When a line below contains the word "apiInstance", it counts toward the total; give that total and nothing besides.

=== Records for this task ===

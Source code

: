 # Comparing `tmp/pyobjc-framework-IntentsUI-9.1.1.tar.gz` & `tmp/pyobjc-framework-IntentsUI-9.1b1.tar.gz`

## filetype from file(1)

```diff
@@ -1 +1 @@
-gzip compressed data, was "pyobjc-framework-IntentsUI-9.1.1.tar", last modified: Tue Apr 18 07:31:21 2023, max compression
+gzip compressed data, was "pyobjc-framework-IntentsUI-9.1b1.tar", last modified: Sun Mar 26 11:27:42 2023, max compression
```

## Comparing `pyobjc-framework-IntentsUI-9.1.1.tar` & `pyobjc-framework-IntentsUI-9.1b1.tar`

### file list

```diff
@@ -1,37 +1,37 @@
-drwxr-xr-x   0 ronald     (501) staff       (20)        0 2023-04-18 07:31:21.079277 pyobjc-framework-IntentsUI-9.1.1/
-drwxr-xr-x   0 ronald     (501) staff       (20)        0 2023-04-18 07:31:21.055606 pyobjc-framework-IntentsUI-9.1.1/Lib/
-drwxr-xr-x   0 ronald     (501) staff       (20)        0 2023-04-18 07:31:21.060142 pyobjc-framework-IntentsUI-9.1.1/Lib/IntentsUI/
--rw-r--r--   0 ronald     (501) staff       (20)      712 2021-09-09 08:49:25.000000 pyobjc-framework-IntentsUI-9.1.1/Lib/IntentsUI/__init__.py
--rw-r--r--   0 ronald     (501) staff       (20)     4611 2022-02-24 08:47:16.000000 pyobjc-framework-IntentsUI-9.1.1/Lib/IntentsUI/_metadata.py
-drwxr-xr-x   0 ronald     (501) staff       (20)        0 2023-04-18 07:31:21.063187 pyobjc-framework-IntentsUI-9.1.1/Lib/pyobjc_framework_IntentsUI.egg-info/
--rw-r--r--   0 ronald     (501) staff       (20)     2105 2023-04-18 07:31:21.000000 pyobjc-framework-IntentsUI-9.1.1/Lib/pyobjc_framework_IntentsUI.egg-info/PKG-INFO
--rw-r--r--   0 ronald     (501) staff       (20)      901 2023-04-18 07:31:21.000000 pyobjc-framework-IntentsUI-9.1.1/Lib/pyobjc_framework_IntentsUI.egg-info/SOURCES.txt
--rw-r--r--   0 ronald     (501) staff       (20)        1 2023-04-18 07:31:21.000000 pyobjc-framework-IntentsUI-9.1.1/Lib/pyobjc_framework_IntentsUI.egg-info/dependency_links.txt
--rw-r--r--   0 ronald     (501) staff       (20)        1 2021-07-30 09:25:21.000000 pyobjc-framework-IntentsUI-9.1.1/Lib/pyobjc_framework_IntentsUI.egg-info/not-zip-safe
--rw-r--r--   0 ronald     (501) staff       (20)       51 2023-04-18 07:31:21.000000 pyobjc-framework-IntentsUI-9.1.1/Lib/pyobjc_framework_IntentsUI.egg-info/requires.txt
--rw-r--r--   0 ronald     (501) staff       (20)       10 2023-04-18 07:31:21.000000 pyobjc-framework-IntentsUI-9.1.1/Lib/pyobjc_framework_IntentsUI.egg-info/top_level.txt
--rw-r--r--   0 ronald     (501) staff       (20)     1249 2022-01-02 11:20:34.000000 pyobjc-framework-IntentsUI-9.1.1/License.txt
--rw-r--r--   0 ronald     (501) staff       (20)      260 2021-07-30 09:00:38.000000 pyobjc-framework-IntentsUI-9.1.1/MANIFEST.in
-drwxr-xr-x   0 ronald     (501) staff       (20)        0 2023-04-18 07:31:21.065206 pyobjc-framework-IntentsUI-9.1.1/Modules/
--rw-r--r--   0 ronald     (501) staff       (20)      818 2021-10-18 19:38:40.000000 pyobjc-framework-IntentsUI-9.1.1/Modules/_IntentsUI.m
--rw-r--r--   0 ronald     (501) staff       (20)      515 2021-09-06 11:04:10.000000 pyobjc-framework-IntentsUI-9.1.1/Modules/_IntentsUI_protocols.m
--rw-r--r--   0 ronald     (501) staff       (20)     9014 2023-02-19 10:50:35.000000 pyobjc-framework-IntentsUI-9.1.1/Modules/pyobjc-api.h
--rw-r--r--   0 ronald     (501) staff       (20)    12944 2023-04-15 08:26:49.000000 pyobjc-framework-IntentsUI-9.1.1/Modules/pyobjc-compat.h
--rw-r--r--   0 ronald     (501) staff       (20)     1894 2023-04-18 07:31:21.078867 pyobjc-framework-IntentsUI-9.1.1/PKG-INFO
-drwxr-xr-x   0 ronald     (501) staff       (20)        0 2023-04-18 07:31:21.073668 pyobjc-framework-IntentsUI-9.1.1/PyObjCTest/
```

===
=== Records for this task ===

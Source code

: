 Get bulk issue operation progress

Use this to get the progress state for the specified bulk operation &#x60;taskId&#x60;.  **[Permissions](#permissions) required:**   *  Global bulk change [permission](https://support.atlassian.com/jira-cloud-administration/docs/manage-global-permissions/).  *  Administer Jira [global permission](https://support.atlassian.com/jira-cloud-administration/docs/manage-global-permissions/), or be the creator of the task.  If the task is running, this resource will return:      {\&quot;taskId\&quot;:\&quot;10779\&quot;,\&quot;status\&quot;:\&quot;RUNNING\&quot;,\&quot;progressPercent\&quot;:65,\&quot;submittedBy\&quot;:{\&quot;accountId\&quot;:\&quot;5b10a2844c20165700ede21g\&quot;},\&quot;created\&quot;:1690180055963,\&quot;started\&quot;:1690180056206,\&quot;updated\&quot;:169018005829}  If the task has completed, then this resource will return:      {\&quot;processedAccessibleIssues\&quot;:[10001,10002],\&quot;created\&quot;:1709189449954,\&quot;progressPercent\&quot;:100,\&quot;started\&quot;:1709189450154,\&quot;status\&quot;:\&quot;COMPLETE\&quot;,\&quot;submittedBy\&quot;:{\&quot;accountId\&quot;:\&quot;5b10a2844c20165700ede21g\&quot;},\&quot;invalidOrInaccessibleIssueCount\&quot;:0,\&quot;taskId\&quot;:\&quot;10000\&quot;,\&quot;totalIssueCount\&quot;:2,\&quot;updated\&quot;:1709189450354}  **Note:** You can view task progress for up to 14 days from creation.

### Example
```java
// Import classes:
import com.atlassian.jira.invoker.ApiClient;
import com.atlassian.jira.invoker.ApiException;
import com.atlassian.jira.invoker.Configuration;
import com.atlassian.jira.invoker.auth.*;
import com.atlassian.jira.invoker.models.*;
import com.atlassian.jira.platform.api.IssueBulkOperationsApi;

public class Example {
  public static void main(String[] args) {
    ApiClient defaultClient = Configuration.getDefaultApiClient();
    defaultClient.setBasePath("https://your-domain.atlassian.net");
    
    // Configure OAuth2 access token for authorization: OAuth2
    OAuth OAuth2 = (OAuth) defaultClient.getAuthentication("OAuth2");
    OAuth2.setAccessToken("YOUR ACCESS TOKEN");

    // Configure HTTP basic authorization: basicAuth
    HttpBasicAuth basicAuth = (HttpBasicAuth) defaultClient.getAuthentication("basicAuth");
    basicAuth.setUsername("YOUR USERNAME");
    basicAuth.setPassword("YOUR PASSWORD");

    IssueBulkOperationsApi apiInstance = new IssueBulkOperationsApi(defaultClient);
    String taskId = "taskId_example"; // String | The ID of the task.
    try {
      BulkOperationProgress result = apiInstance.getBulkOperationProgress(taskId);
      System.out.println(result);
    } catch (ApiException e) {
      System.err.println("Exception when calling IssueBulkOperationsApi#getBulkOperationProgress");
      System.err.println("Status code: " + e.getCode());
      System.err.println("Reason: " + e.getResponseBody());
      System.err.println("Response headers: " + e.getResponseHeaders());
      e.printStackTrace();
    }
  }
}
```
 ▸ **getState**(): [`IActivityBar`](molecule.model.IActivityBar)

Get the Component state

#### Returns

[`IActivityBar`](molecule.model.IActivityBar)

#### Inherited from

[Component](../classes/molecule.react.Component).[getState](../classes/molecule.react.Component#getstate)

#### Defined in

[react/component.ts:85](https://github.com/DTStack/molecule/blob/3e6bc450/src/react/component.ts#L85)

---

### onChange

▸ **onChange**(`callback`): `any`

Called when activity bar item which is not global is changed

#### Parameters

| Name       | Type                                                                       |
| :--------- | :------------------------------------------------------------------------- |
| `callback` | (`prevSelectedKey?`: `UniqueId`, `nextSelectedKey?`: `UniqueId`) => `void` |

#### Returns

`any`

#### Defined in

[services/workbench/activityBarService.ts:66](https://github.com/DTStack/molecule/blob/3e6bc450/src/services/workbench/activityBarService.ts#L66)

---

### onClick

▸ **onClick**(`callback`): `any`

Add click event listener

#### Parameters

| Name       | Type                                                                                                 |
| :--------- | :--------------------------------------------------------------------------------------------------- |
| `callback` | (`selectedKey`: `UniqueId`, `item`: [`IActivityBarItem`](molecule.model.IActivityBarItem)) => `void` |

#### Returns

===

Reply
2